Transcribe the records below exactly as written, from the opening line through the line that contains "this is a two".

● **Data for this exercise**:
——

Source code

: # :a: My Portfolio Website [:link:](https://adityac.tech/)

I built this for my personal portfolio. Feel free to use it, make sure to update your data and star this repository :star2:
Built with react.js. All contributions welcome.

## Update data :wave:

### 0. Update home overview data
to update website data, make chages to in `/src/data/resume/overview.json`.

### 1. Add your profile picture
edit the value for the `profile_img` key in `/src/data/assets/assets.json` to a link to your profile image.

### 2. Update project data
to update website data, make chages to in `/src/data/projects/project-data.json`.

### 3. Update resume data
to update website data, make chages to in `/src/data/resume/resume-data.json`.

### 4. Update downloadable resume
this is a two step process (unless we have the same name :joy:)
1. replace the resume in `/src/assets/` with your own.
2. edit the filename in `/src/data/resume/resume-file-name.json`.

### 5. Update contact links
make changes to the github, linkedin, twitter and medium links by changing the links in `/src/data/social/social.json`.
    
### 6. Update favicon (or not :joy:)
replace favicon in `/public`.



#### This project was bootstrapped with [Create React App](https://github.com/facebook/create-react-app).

——

● **Answer to this task**:
Source code

: # :a: My Portfolio Website [:link:](https://adityac.tech/)

I built this for my personal portfolio. Feel free to use it, make sure to update your data and star this repository :star2:
Built with react.js. All contributions welcome.

## Update data :wave:

### 0. Update home overview data
to update website data, make chages to in `/src/data/resume/overview.json`.

### 1. Add your profile picture
edit the value for the `profile_img` key in `/src/data/assets/assets.json` to a link to your profile image.

### 2. Update project data
to update website data, make chages to in `/src/data/projects/project-data.json`.

### 3. Update resume data
to update website data, make chages to in `/src/data/resume/resume-data.json`.

### 4. Update downloadable resume
this is a two step process (unless we have the same name :joy:)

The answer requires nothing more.